§ **DATA**:
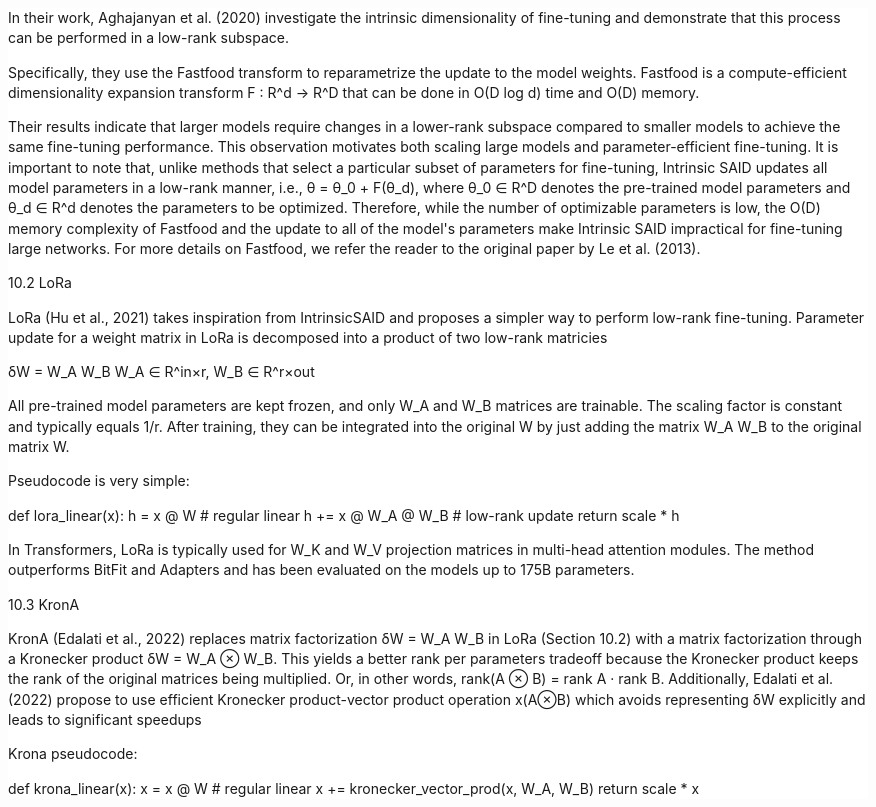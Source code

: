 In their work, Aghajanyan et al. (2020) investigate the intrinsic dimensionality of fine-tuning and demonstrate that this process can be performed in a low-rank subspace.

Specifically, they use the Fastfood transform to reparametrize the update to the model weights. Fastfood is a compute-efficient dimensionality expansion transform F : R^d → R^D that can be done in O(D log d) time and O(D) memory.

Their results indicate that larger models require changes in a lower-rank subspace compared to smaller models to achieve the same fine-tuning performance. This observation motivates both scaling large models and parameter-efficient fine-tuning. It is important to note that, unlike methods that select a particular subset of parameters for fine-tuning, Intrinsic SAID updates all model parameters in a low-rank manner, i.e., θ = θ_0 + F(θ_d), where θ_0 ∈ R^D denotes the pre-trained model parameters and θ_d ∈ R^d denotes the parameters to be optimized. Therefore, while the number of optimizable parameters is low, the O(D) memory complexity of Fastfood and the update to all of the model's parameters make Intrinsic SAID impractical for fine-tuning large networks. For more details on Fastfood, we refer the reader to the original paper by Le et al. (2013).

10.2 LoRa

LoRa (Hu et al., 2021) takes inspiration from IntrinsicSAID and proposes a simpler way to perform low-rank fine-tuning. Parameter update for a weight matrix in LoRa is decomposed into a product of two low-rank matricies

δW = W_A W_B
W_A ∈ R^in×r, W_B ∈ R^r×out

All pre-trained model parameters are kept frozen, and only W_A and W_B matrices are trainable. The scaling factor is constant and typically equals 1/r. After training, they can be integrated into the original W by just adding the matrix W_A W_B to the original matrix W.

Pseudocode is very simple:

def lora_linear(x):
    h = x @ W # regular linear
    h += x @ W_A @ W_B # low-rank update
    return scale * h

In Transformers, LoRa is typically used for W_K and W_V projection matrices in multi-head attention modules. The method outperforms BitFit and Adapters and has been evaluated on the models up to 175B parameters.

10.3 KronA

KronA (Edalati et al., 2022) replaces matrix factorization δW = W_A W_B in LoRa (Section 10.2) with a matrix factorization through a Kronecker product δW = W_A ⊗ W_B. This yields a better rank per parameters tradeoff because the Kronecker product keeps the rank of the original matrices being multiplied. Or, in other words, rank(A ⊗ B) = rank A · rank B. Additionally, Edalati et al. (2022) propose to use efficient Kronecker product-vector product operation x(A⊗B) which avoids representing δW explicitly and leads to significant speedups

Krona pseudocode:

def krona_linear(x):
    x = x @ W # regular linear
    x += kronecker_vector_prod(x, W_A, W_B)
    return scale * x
* * *
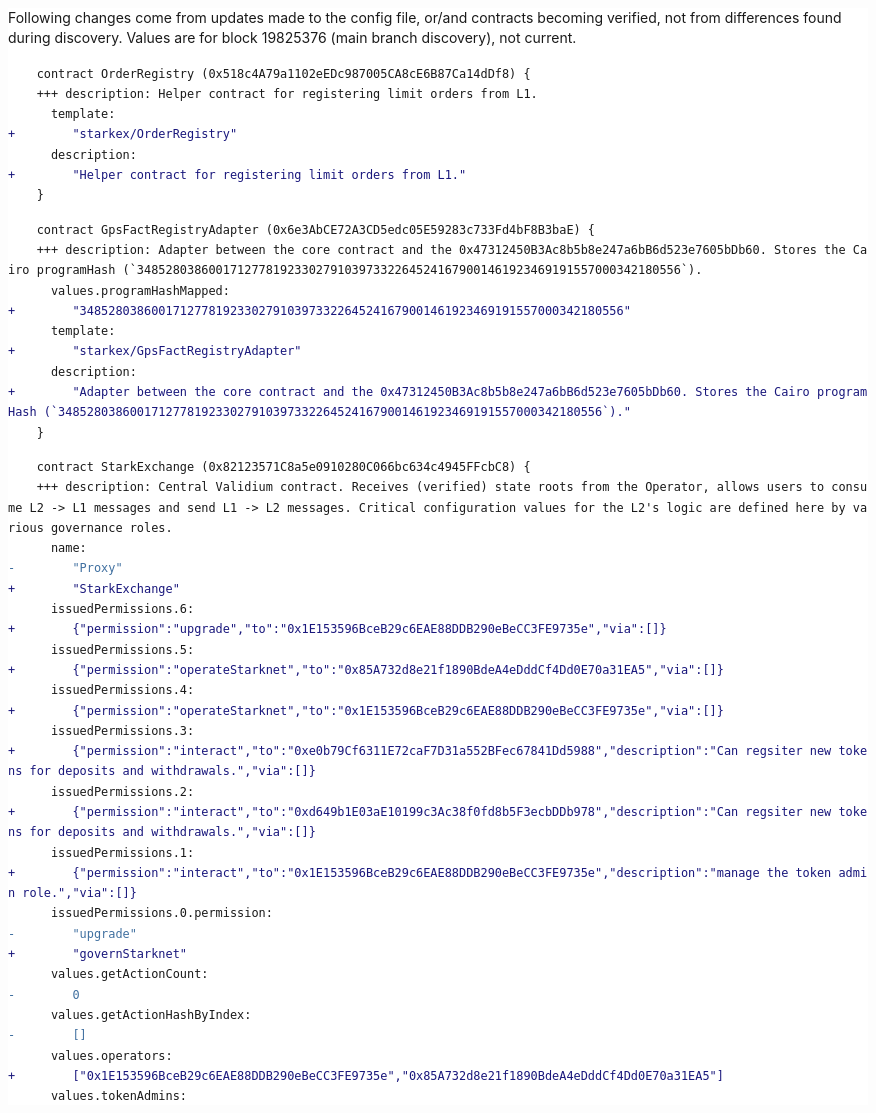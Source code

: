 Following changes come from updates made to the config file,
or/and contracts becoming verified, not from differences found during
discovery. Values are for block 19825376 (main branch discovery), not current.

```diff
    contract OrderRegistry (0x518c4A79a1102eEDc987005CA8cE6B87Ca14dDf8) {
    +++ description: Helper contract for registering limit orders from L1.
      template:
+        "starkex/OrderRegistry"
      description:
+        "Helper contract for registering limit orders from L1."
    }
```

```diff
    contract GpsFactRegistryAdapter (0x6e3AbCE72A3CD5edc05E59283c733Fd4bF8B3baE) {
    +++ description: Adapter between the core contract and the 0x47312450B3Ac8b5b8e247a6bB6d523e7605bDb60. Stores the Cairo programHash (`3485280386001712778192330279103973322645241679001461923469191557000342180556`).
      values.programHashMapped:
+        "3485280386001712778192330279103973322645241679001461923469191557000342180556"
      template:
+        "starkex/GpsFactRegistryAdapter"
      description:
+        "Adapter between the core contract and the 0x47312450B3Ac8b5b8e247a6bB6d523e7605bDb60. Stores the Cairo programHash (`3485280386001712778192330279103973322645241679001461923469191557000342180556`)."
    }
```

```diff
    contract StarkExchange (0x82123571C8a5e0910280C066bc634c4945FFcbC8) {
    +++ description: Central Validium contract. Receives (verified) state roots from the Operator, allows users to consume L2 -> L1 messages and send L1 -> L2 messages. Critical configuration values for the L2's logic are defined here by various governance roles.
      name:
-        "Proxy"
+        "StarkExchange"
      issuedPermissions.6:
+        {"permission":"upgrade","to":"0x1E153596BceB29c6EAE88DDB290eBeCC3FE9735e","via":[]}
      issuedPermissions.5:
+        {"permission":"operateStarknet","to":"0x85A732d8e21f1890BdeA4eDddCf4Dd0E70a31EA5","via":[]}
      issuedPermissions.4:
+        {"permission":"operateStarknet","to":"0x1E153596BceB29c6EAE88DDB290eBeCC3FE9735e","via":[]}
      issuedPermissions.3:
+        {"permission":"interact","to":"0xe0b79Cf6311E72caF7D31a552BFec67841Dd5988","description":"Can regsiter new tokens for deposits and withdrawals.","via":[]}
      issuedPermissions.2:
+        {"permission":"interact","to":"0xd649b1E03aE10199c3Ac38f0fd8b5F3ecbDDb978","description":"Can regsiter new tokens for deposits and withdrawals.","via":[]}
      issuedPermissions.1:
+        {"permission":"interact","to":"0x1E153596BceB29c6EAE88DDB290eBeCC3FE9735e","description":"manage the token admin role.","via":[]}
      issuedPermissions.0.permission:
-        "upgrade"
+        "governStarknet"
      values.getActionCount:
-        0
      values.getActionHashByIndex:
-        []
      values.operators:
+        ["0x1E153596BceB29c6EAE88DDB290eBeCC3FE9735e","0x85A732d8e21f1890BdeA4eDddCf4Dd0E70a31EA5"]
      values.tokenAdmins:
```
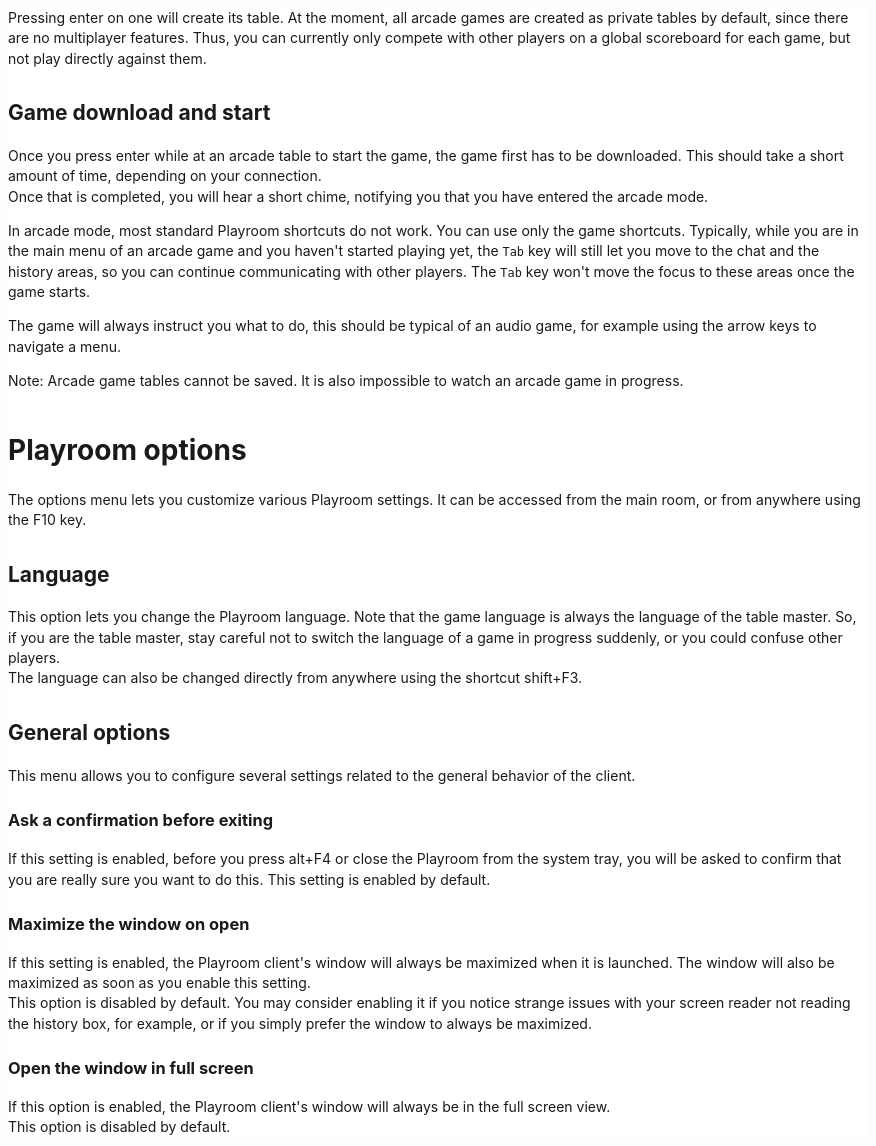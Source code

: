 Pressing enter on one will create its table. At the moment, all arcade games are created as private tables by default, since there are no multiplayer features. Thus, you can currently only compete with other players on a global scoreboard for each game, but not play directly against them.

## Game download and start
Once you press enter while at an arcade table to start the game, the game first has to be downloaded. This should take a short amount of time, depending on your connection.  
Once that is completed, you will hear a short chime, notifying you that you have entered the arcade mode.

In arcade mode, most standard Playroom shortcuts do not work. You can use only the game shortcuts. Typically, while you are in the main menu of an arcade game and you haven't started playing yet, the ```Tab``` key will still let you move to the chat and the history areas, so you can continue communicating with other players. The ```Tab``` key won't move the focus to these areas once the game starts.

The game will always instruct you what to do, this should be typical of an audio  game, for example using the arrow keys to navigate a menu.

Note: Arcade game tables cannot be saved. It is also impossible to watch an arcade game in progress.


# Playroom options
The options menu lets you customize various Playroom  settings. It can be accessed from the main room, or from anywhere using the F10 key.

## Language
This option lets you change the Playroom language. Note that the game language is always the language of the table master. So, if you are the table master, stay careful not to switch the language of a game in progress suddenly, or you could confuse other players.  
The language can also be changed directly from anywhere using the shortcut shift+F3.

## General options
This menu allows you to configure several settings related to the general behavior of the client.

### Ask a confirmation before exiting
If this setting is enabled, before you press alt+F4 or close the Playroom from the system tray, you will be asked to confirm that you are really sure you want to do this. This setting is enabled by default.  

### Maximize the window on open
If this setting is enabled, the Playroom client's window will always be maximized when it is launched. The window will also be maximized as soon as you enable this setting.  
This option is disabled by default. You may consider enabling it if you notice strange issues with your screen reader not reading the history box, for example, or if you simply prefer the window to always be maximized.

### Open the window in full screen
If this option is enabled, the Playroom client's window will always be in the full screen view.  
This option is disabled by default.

§ **WORK ITEM**: Go line by line through the records above and copy each one containing "upgrade".

§ **ANSWER SPACE**:
+        {"permission":"upgrade","to":"0x1E153596BceB29c6EAE88DDB290eBeCC3FE9735e","via":[]}
-        "upgrade"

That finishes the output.